3.9. Custom Memory Protection CSRs


3.9.1. pmpcfgm0

Address: 0xbd0

PMP M-mode configuration. One bit per PMP region. Setting a bit makes the corresponding region
apply to M-mode (like the pmpcfg.L bit) but does not lock the region.

PMP is useful for non-security-related purposes, such as stack guarding and peripheral emulation.
This extension allows M-mode to freely use any currently unlocked regions for its own purposes,
without the inconvenience of having to lock them.

Note that this does not grant any new capabilities to M-mode, since in the base standard it is
already possible to apply unlocked regions to M-mode by locking them. In general, PMP regions
should be locked in ascending region number order so they can’t be subsequently overridden by
currently unlocked regions.

Note also that this is not the same as the "rule locking bypass" bit in the ePMP extension, which
does not permit locked and unlocked M-mode regions to coexist.

Bits Name Description

31:16 - RES0

15:0 m Regions apply to M-mode if this bit or the corresponding pmpcfg.L bit
is set. Regions are locked if and only if the corresponding pmpcfg.L
bit is set.

3.10. Custom Power Control CSRs


3.10.1. msleep

Address: 0xbf0

M-mode sleep control register. Resets to all-zeroes.

Bits Name Description

31:3 - RES0

2 sleeponblock Enter the deep sleep state on a h3.block instruction as well as a


standard wfi. If this bit is clear, a h3.block is always implemented as
a simple pipeline stall.

38
Bits Name Description

1 powerdown Release the external power request when going to sleep. The
function of this is platform-defined — it may do nothing, it may do
something simple like clock-gating the fabric, or it may be tied to
some complex system-level power controller.

When waking, the processor reasserts its external power-up request,


and will not fetch any instructions until the request is
acknowledged. This may add considerable latency to the wakeup.

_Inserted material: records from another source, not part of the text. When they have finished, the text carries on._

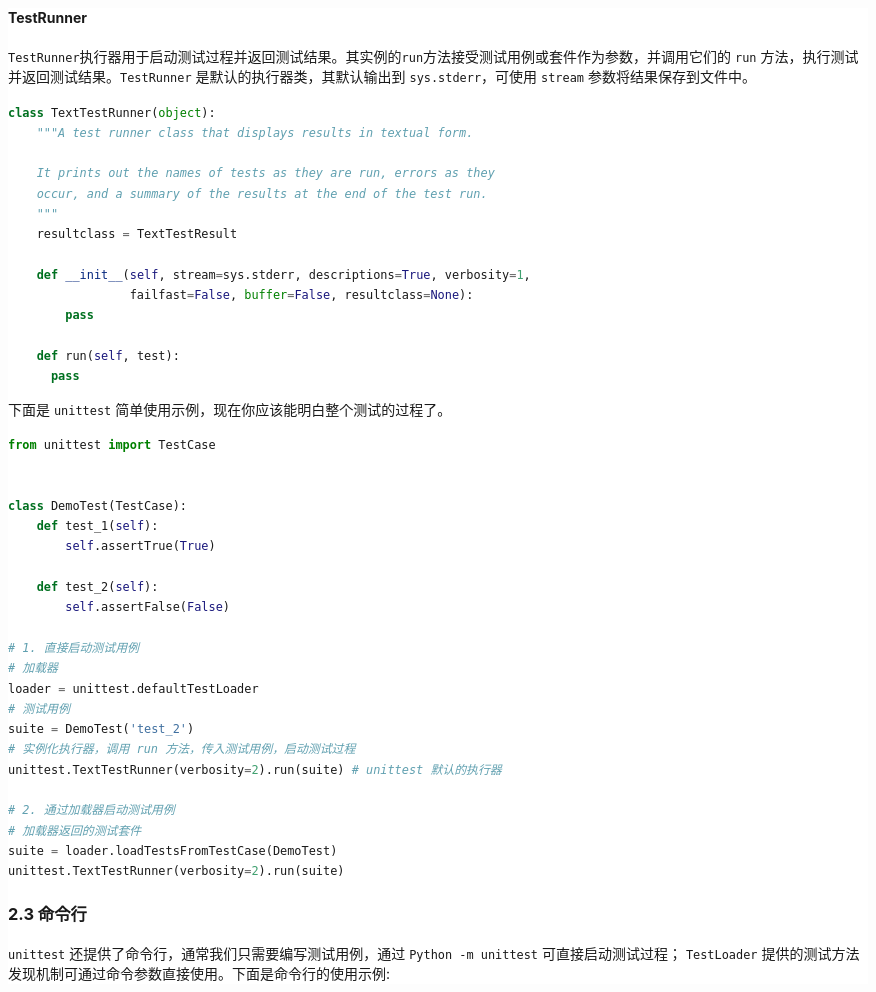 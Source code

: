 
#### TestRunner
`TestRunner`执行器用于启动测试过程并返回测试结果。其实例的`run`方法接受测试用例或套件作为参数，并调用它们的 `run` 方法，执行测试并返回测试结果。`TestRunner` 是默认的执行器类，其默认输出到 `sys.stderr`，可使用 `stream` 参数将结果保存到文件中。

```Python
class TextTestRunner(object):
    """A test runner class that displays results in textual form.

    It prints out the names of tests as they are run, errors as they
    occur, and a summary of the results at the end of the test run.
    """
    resultclass = TextTestResult

    def __init__(self, stream=sys.stderr, descriptions=True, verbosity=1,
                 failfast=False, buffer=False, resultclass=None):
        pass

    def run(self, test):
      pass
```

下面是 `unittest` 简单使用示例，现在你应该能明白整个测试的过程了。

```Python
from unittest import TestCase


class DemoTest(TestCase):
    def test_1(self):
        self.assertTrue(True)

    def test_2(self):
        self.assertFalse(False)

# 1. 直接启动测试用例
# 加载器
loader = unittest.defaultTestLoader
# 测试用例
suite = DemoTest('test_2')
# 实例化执行器，调用 run 方法，传入测试用例，启动测试过程
unittest.TextTestRunner(verbosity=2).run(suite) # unittest 默认的执行器

# 2. 通过加载器启动测试用例
# 加载器返回的测试套件
suite = loader.loadTestsFromTestCase(DemoTest)
unittest.TextTestRunner(verbosity=2).run(suite)
```


### 2.3 命令行
`unittest` 还提供了命令行，通常我们只需要编写测试用例，通过 `Python -m unittest` 可直接启动测试过程； `TestLoader` 提供的测试方法发现机制可通过命令参数直接使用。下面是命令行的使用示例:
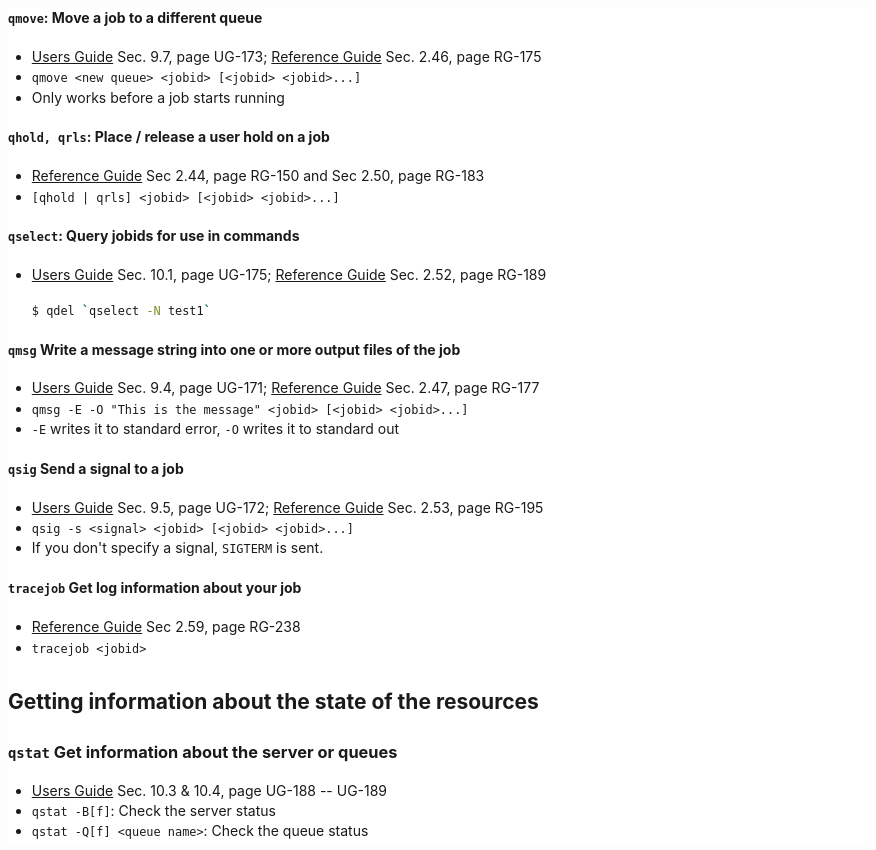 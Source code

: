 #### `qmove`: Move a job to a different queue
* [Users Guide](https://help.altair.com/2022.1.0/PBS%20Professional/PBSUserGuide2022.1.pdf) Sec. 9.7, page UG-173; [Reference Guide](https://help.altair.com/2022.1.0/PBS%20Professional/PBSReferenceGuide2022.1.pdf) Sec. 2.46, page RG-175
* `qmove <new queue> <jobid> [<jobid> <jobid>...]`
* Only works before a job starts running

#### `qhold, qrls`: Place / release a user hold on a job
* [Reference Guide](https://help.altair.com/2022.1.0/PBS%20Professional/PBSReferenceGuide2022.1.pdf) Sec 2.44, page RG-150 and Sec 2.50, page RG-183
* `[qhold | qrls] <jobid> [<jobid> <jobid>...]`

#### `qselect`: Query jobids for use in commands

* [Users Guide](https://help.altair.com/2022.1.0/PBS%20Professional/PBSUserGuide2022.1.pdf) Sec. 10.1, page UG-175; [Reference Guide](https://help.altair.com/2022.1.0/PBS%20Professional/PBSReferenceGuide2022.1.pdf) Sec. 2.52, page RG-189
    ```bash
    $ qdel `qselect -N test1`
    ```



#### `qmsg` Write a message string into one or more output files of the job
* [Users Guide](https://help.altair.com/2022.1.0/PBS%20Professional/PBSUserGuide2022.1.pdf) Sec. 9.4, page UG-171; [Reference Guide](https://help.altair.com/2022.1.0/PBS%20Professional/PBSReferenceGuide2022.1.pdf) Sec. 2.47, page RG-177
* `qmsg -E -O "This is the message" <jobid> [<jobid> <jobid>...]`
* `-E` writes it to standard error, `-O` writes it to standard out

#### `qsig` Send a signal to a job
* [Users Guide](https://help.altair.com/2022.1.0/PBS%20Professional/PBSUserGuide2022.1.pdf) Sec. 9.5, page UG-172; [Reference Guide](https://help.altair.com/2022.1.0/PBS%20Professional/PBSReferenceGuide2022.1.pdf) Sec. 2.53, page RG-195
* `qsig -s <signal> <jobid> [<jobid> <jobid>...]`
* If you don't specify a signal, `SIGTERM` is sent.

#### `tracejob` Get log information about your job
* [Reference Guide](https://help.altair.com/2022.1.0/PBS%20Professional/PBSReferenceGuide2022.1.pdf) Sec 2.59, page RG-238
*  `tracejob <jobid>`

## Getting information about the state of the resources ##

### `qstat` Get information about the server or queues ###
* [Users Guide](https://help.altair.com/2022.1.0/PBS%20Professional/PBSUserGuide2022.1.pdf) Sec. 10.3 & 10.4, page UG-188 -- UG-189
* `qstat -B[f]`: Check the server status
* `qstat -Q[f] <queue name>`: Check the queue status

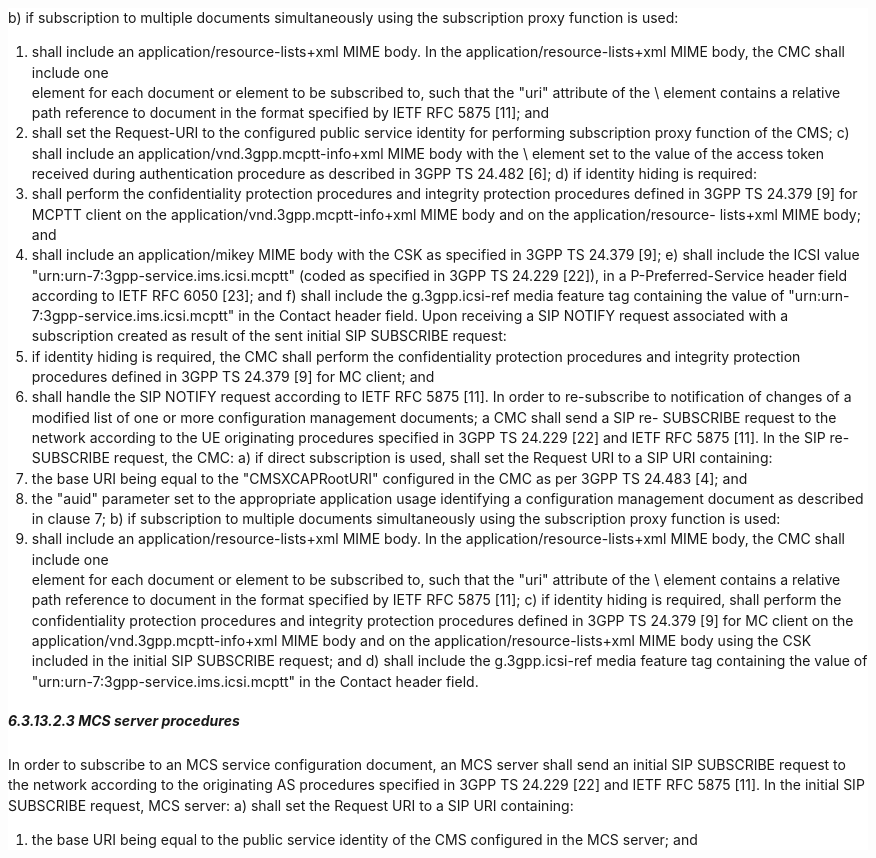 b) if subscription to multiple documents simultaneously using the subscription
proxy function is used:
1) shall include an application/resource-lists+xml MIME body. In the
application/resource-lists+xml MIME body, the CMC shall include one \
element for each document or element to be subscribed to, such that the
\"uri\" attribute of the \ element contains a relative path reference
to document in the format specified by IETF RFC 5875 [11]; and
2) shall set the Request-URI to the configured public service identity for
performing subscription proxy function of the CMS;
c) shall include an application/vnd.3gpp.mcptt-info+xml MIME body with the
\ element set to the value of the access token received
during authentication procedure as described in 3GPP TS 24.482 [6];
d) if identity hiding is required:
1) shall perform the confidentiality protection procedures and integrity
protection procedures defined in 3GPP TS 24.379 [9] for MCPTT client on the
application/vnd.3gpp.mcptt-info+xml MIME body and on the application/resource-
lists+xml MIME body; and
2) shall include an application/mikey MIME body with the CSK as specified in
3GPP TS 24.379 [9];
e) shall include the ICSI value \"urn:urn-7:3gpp-service.ims.icsi.mcptt\"
(coded as specified in 3GPP TS 24.229 [22]), in a P-Preferred-Service header
field according to IETF RFC 6050 [23]; and
f) shall include the g.3gpp.icsi-ref media feature tag containing the value of
\"urn:urn-7:3gpp-service.ims.icsi.mcptt\" in the Contact header field.
Upon receiving a SIP NOTIFY request associated with a subscription created as
result of the sent initial SIP SUBSCRIBE request:
1) if identity hiding is required, the CMC shall perform the confidentiality
protection procedures and integrity protection procedures defined in 3GPP TS
24.379 [9] for MC client; and
2) shall handle the SIP NOTIFY request according to IETF RFC 5875 [11].
In order to re-subscribe to notification of changes of a modified list of one
or more configuration management documents; a CMC shall send a SIP re-
SUBSCRIBE request to the network according to the UE originating procedures
specified in 3GPP TS 24.229 [22] and IETF RFC 5875 [11]. In the SIP re-
SUBSCRIBE request, the CMC:
a) if direct subscription is used, shall set the Request URI to a SIP URI
containing:
1) the base URI being equal to the \"CMSXCAPRootURI\" configured in the CMC as
per 3GPP TS 24.483 [4]; and
2) the \"auid\" parameter set to the appropriate application usage identifying
a configuration management document as described in clause 7;
b) if subscription to multiple documents simultaneously using the subscription
proxy function is used:
1) shall include an application/resource-lists+xml MIME body. In the
application/resource-lists+xml MIME body, the CMC shall include one \
element for each document or element to be subscribed to, such that the
\"uri\" attribute of the \ element contains a relative path reference
to document in the format specified by IETF RFC 5875 [11];
c) if identity hiding is required, shall perform the confidentiality
protection procedures and integrity protection procedures defined in 3GPP TS
24.379 [9] for MC client on the application/vnd.3gpp.mcptt-info+xml MIME body
and on the application/resource-lists+xml MIME body using the CSK included in
the initial SIP SUBSCRIBE request; and
d) shall include the g.3gpp.icsi-ref media feature tag containing the value of
\"urn:urn-7:3gpp-service.ims.icsi.mcptt\" in the Contact header field.
##### 6.3.13.2.3 MCS server procedures
In order to subscribe to an MCS service configuration document, an MCS server
shall send an initial SIP SUBSCRIBE request to the network according to the
originating AS procedures specified in 3GPP TS 24.229 [22] and IETF RFC 5875
[11]. In the initial SIP SUBSCRIBE request, MCS server:
a) shall set the Request URI to a SIP URI containing:
1) the base URI being equal to the public service identity of the CMS
configured in the MCS server; and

0 deepsleep Deassert the processor clock enable when entering the sleep state. If
a clock gate is instantiated, this allows most of the processor
(everything except the power state machine and the interrupt and
halt input registers) to be clock gated whilst asleep, which may
reduce the sleep current. This adds one cycle to the wakeup latency.

39
Chapter 4. Custom Extensions
Hazard3 implements a small number of custom extensions. All are optional: custom extensions are
only included if the relevant feature flags are set to 1 when instantiating the processor
(Configuration Parameters). Hazard3 is always a conforming RISC-V implementation, and when
these extensions are disabled it is also a standard RISC-V implementation.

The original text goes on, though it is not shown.